A keloid is a type of raised scar – a bump or nodule – that forms on the body at the site of skin injury, such as a cut, burn or even a piercing or acne. Keloids are typically red or deep purple in color.

Keloids do not develop on everyone. They present on people with keloid-prone skin, and are more common on darker skin types. A keloid forms in response to a skin trauma – as the body heals, the skin may overproduce new tissue, creating a hypertrophic scar.

Keloids typically develop around 3 months after the skin trauma and may continue to grow in size for up to a year. They are most commonly seen on the chest, shoulder, back, earlobe and cheek. In addition to discoloration, keloids may feel itchy or burn.

Keloids are harmless and don’t usually need treatment, however many patients seek treatment if cosmetically bothersome or if the lesions are painful or itchy.
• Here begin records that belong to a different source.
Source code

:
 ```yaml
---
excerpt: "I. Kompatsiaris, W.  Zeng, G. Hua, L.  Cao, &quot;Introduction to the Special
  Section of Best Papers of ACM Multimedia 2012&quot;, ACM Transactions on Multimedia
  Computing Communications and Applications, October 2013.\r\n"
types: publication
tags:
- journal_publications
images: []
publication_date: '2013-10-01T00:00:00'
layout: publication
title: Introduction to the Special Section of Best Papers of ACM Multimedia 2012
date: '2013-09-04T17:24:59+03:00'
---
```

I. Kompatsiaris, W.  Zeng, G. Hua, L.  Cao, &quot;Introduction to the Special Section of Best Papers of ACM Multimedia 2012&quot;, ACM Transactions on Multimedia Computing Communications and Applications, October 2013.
In some cases, treatment can lead to an even larger keloid, so it’s important to discuss the risks with your Dermatologist.

Treatment options include:

  • Corticosteroid injections

  • Laser therapy

  • Cryotherapy (freezing with liquid nitrogen)

  • Excision then Superficial Radiation

  • Surgical removal/scar revision

  • Silicone gel or patches

It is important to protect a forming keloid from the sun – sun exposure can worsen the appearance.